ANSA
In sintesi: FdI, FI e un pezzo di Pd dalla parte del «sì» al riarmo europeo; l’altro pezzo dem, M5s, Avs e Lega schierati per il «no». Certo l’Italia non sarà l’unico Paese ad avere delegazioni politiche profondamente divise, oggi a Strasburgo all’atteso voto dell’Europarlamento. Ma sarà uno dei pochi in cui la frattura riguarderà sia le forze che nel Paese sono maggioranza sia quelle che siedono, nel Parlamento italiano, nei banchi dell’opposizione. Una situazione che rischia di trascinarsi poi nelle sedute di Camera e Senato della settimana prossima, quando la premier Giorgia Meloni dovrà illustrare la posizione italiana al Consiglio Europeo del 20-21 marzo. È così evidente, la frantumazione del quadro politico sul dossier armi-Kiev, che già si fa avanti uno schema semplificato per cui la maggioranza si limiterebbe, la settimana prossima, ad «approvare» le comunicazioni della premier, senza aggiungere una riga di mandato.
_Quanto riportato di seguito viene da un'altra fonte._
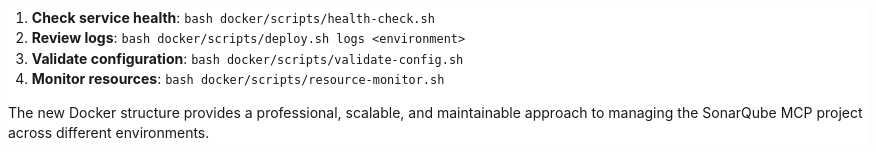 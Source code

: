 1. **Check service health**: `bash docker/scripts/health-check.sh`
2. **Review logs**: `bash docker/scripts/deploy.sh logs <environment>`
3. **Validate configuration**: `bash docker/scripts/validate-config.sh`
4. **Monitor resources**: `bash docker/scripts/resource-monitor.sh`

The new Docker structure provides a professional, scalable, and maintainable approach to managing the SonarQube MCP project across different environments.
A guidare con più determinazione il fronte del «no», scavalcando anche la Lega di Matteo Salvini, è il Movimento cinque stelle. Ieri il leader Giuseppe Conte insieme a una delegazione di parlamentari pentastellati è andato a Strasburgo per una protesta formale dalle tribune dell’Europarlamento. Una giornata in trincea, per i 5s. Che sono diventati polo d’attrazione per gli eurodeputati europei preoccupati dal riarmo, ma che non hanno avuto contatti diretti con i parlamentari del Pd contrari al sì che invece è maggioritario nel Pse.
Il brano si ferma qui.